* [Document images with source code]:
---

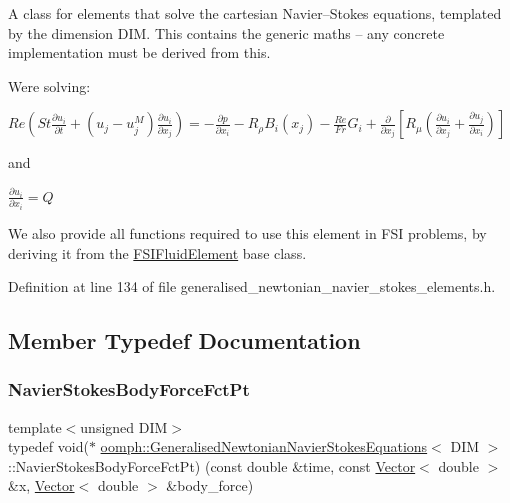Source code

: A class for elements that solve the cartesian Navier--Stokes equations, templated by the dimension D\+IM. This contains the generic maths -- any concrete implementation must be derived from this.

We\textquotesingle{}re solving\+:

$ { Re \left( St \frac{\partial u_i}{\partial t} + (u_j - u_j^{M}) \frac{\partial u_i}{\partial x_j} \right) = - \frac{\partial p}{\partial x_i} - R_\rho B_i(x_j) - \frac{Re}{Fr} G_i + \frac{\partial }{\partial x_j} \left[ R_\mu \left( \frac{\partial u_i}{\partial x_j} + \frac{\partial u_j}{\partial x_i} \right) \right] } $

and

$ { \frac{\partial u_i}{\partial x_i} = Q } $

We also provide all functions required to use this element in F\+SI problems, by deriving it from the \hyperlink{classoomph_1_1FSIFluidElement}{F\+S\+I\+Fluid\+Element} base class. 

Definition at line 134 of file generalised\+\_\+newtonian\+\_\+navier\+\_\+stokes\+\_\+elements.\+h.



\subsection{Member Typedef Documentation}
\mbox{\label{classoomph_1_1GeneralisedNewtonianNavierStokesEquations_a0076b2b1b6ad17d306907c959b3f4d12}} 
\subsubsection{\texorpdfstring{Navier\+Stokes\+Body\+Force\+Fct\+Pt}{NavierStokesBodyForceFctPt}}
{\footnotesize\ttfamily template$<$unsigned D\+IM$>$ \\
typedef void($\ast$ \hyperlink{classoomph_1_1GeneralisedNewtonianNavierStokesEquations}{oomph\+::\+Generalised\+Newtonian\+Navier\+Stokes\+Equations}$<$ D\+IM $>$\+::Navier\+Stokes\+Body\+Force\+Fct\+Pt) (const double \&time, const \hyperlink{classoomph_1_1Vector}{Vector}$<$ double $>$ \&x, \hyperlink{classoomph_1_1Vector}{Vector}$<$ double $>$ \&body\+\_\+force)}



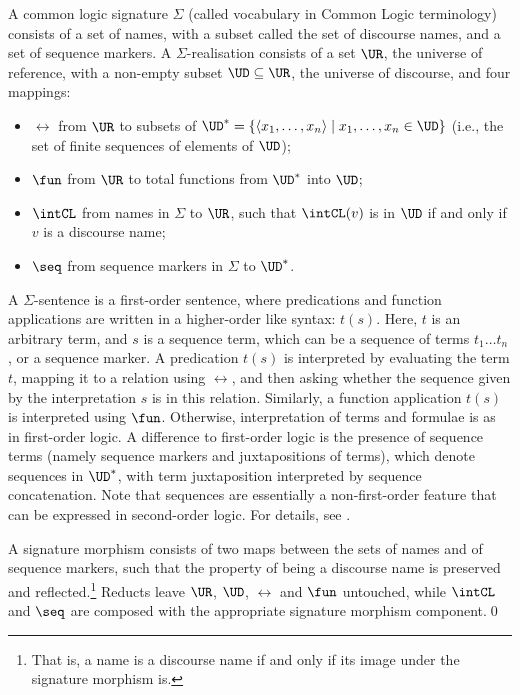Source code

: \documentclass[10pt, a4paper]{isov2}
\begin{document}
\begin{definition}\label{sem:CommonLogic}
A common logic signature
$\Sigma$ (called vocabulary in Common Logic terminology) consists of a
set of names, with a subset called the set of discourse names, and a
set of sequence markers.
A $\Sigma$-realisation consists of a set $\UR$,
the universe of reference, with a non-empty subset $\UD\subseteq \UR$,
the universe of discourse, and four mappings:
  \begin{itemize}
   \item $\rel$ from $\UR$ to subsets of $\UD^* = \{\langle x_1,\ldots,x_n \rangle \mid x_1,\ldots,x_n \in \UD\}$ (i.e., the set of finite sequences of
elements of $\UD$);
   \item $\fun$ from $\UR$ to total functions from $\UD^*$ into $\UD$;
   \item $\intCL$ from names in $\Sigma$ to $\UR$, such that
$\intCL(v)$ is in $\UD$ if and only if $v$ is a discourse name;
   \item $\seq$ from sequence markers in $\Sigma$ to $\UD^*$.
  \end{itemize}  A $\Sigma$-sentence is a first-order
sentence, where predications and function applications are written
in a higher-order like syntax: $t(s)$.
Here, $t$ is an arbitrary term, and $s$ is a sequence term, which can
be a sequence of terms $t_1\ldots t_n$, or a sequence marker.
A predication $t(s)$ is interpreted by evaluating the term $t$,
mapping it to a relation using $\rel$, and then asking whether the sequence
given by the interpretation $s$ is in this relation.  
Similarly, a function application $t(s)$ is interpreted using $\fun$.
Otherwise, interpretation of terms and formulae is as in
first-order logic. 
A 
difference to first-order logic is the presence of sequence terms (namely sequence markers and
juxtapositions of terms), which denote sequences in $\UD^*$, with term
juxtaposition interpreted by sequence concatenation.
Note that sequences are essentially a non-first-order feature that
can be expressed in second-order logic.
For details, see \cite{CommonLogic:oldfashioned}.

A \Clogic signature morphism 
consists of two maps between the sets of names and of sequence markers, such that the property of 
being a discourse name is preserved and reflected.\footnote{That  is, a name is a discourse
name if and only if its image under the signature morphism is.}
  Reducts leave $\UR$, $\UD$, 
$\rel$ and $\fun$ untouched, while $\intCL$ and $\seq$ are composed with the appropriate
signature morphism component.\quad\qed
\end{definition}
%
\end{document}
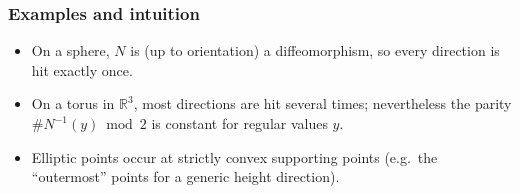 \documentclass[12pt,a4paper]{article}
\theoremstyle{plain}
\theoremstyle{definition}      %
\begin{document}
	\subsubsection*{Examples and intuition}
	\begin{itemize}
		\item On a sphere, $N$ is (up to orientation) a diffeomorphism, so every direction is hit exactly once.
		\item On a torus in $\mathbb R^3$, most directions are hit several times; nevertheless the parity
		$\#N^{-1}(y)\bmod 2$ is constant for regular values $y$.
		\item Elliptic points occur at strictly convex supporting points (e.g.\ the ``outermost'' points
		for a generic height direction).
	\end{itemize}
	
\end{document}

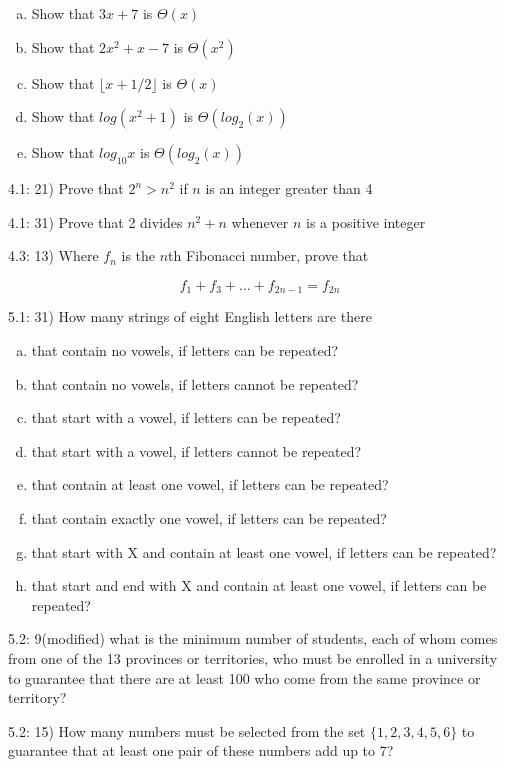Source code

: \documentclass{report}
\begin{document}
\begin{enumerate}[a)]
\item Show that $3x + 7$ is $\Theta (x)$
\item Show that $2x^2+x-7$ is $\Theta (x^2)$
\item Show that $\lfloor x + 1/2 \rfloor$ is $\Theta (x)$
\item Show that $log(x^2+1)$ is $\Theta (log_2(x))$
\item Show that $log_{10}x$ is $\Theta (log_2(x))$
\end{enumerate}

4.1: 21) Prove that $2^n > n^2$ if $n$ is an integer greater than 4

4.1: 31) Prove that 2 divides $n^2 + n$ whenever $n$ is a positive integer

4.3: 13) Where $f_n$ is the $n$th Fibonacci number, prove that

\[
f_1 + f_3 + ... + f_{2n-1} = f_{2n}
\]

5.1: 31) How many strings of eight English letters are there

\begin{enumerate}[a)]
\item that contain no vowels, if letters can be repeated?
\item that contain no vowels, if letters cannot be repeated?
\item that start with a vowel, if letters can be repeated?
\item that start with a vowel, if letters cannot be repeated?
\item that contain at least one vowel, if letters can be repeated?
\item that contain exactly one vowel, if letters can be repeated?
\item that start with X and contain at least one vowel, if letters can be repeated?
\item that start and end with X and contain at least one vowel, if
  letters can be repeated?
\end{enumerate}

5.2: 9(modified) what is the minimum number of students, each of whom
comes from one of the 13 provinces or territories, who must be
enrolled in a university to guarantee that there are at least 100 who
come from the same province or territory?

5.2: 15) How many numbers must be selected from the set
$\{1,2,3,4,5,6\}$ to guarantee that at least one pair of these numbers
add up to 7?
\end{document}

---

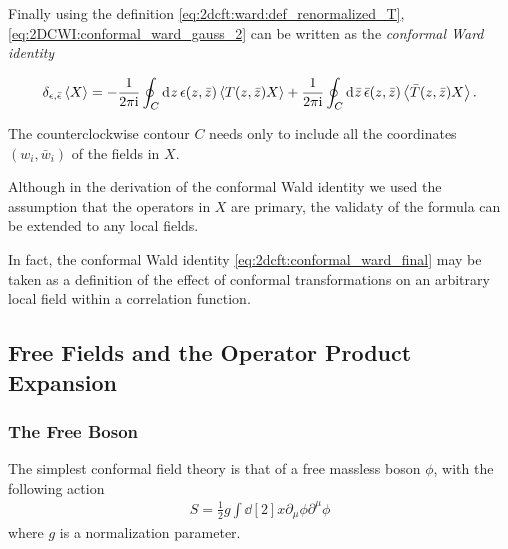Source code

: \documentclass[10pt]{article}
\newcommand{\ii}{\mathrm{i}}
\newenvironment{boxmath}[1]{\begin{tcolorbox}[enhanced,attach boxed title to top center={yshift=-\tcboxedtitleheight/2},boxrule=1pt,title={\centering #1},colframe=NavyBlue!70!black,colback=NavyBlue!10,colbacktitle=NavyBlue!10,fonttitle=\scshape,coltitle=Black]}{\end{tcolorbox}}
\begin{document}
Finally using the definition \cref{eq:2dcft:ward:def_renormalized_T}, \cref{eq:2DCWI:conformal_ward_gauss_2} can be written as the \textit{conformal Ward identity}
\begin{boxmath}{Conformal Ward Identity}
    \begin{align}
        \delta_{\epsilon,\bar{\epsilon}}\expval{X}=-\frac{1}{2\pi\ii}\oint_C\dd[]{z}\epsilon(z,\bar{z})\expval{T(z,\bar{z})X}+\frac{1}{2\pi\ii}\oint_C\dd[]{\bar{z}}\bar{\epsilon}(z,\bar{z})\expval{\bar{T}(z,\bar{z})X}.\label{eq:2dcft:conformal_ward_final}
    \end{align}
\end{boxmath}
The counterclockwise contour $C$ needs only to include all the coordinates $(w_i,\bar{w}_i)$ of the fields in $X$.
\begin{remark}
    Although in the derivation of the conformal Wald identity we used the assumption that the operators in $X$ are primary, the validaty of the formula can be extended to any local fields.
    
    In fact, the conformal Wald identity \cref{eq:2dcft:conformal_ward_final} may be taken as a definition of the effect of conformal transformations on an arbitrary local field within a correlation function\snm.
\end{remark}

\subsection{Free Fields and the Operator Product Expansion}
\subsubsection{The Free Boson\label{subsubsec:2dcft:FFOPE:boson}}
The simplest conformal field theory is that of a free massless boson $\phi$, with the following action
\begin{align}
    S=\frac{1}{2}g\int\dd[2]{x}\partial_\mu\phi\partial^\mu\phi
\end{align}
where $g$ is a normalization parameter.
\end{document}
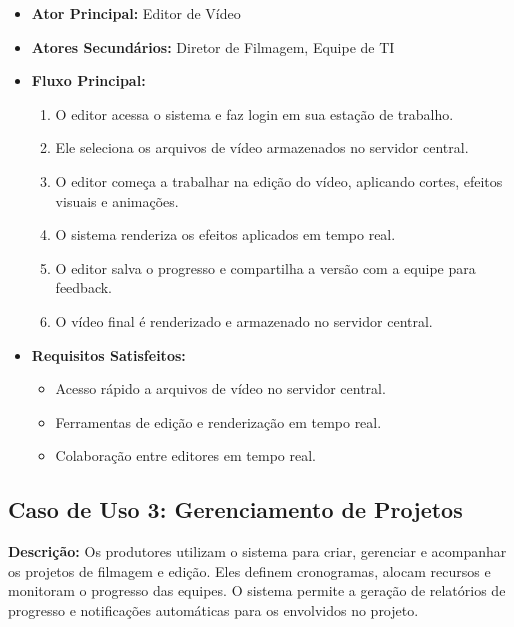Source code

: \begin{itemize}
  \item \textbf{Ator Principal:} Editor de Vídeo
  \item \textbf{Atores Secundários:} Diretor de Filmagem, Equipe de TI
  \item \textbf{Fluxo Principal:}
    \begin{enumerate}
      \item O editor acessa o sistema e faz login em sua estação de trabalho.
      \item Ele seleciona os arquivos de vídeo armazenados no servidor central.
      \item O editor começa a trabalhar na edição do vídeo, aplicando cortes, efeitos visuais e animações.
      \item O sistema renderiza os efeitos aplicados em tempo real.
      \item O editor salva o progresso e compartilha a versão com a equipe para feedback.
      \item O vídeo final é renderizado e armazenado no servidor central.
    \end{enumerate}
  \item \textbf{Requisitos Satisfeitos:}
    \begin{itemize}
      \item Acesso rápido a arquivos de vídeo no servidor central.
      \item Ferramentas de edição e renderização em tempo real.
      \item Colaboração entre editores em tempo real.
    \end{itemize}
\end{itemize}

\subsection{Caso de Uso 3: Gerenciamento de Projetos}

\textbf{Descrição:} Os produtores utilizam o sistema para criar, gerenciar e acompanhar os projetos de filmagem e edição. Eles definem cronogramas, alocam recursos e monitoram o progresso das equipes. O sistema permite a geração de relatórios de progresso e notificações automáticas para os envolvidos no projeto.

---

* [Exercise directions]:
The required answer is the run of lines above, starting at the line with "juxtaposition interpreted by" and ending at the line with "signature morphism component.\quad\qed", reproduced exactly with both ends.

* [Answer to this problem]:
juxtaposition interpreted by sequence concatenation.
Note that sequences are essentially a non-first-order feature that
can be expressed in second-order logic.
For details, see \cite{CommonLogic:oldfashioned}.

A \Clogic signature morphism 
consists of two maps between the sets of names and of sequence markers, such that the property of 
being a discourse name is preserved and reflected.\footnote{That  is, a name is a discourse
name if and only if its image under the signature morphism is.}
  Reducts leave $\UR$, $\UD$, 
$\rel$ and $\fun$ untouched, while $\intCL$ and $\seq$ are composed with the appropriate
signature morphism component.\quad\qed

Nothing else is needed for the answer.